▶ **Your objective**
Transcribe every record that appears below, exactly and in full.

[Given data]

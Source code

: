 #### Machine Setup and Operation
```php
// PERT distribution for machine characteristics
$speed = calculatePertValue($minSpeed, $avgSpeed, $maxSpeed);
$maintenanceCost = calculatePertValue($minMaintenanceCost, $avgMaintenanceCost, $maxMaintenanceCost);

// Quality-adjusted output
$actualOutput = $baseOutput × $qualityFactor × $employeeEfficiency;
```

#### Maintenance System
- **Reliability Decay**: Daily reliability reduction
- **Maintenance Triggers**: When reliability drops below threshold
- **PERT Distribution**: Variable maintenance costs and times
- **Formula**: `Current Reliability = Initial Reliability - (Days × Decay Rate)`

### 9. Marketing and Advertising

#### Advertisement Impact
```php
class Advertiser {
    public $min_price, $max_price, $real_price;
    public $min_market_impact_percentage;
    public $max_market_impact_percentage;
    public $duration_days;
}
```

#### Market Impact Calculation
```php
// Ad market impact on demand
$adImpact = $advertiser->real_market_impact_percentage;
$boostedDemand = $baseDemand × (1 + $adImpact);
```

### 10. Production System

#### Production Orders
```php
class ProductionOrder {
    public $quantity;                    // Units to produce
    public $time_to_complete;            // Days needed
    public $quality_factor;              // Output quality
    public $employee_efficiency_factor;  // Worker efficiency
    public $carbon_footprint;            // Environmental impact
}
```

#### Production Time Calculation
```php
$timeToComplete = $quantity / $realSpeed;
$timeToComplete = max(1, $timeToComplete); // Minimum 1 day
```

[/Given data]

▶ **Answer to the problem**
Source code

: #### Machine Setup and Operation
```php
// PERT distribution for machine characteristics
$speed = calculatePertValue($minSpeed, $avgSpeed, $maxSpeed);
$maintenanceCost = calculatePertValue($minMaintenanceCost, $avgMaintenanceCost, $maxMaintenanceCost);

// Quality-adjusted output
$actualOutput = $baseOutput × $qualityFactor × $employeeEfficiency;
```

#### Maintenance System
- **Reliability Decay**: Daily reliability reduction
- **Maintenance Triggers**: When reliability drops below threshold
- **PERT Distribution**: Variable maintenance costs and times
- **Formula**: `Current Reliability = Initial Reliability - (Days × Decay Rate)`

### 9. Marketing and Advertising

#### Advertisement Impact
```php
class Advertiser {
    public $min_price, $max_price, $real_price;
    public $min_market_impact_percentage;
    public $max_market_impact_percentage;
    public $duration_days;
}
```

#### Market Impact Calculation
```php
// Ad market impact on demand
$adImpact = $advertiser->real_market_impact_percentage;
$boostedDemand = $baseDemand × (1 + $adImpact);
```

### 10. Production System

#### Production Orders
```php
class ProductionOrder {
    public $quantity;                    // Units to produce
    public $time_to_complete;            // Days needed
    public $quality_factor;              // Output quality
    public $employee_efficiency_factor;  // Worker efficiency
    public $carbon_footprint;            // Environmental impact
}
```

#### Production Time Calculation
```php
$timeToComplete = $quantity / $realSpeed;
$timeToComplete = max(1, $timeToComplete); // Minimum 1 day
```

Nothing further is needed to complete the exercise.